GIVEN RECORDS:
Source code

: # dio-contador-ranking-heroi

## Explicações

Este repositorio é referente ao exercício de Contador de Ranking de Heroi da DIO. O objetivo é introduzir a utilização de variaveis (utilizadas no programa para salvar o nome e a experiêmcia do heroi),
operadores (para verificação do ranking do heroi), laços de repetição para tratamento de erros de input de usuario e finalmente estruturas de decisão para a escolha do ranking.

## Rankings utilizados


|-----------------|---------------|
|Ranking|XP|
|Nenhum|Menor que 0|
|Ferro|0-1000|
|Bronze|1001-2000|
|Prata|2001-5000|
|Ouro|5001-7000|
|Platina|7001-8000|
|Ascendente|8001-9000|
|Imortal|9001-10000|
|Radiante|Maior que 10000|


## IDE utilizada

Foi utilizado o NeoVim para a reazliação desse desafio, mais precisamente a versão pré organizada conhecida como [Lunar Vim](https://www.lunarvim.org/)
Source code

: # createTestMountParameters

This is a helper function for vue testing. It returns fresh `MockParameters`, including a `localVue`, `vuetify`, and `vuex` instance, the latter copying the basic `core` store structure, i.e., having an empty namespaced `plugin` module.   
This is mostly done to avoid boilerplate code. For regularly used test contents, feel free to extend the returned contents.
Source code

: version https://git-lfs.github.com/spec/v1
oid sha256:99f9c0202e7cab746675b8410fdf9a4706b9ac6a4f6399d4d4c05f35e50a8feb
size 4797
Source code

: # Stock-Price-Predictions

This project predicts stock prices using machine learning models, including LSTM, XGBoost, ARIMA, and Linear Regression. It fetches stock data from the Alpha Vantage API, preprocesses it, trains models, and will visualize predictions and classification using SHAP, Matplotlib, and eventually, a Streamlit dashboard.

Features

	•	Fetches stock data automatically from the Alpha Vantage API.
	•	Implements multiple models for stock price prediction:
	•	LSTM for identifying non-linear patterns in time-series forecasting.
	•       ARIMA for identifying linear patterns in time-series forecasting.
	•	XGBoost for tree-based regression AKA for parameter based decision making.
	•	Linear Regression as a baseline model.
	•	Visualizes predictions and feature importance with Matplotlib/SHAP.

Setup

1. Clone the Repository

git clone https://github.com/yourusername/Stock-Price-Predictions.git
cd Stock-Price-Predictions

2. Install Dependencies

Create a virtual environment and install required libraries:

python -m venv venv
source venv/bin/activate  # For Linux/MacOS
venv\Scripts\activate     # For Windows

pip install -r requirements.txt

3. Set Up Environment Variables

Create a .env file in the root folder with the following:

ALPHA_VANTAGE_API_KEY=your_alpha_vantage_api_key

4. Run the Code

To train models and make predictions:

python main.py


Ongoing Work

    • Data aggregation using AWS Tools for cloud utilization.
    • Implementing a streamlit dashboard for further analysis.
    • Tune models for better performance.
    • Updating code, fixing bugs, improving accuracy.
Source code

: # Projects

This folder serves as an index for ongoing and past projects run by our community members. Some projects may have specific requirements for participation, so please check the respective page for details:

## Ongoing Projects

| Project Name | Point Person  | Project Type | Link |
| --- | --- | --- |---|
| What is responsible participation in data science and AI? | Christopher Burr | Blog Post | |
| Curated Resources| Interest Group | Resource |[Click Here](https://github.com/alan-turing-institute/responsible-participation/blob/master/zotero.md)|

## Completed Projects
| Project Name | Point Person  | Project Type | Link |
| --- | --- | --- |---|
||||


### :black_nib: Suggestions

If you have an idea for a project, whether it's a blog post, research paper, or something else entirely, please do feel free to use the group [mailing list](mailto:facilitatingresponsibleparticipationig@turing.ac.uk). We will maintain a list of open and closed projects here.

WORK REQUIRED:
Transcribe, word for word, the data above from its first line through the line with "Este repositorio é", and include nothing else.

ANSWER FOR THIS EXERCISE:
Source code

: # dio-contador-ranking-heroi

## Explicações

Este repositorio é referente ao exercício de Contador de Ranking de Heroi da DIO. O objetivo é introduzir a utilização de variaveis (utilizadas no programa para salvar o nome e a experiêmcia do heroi),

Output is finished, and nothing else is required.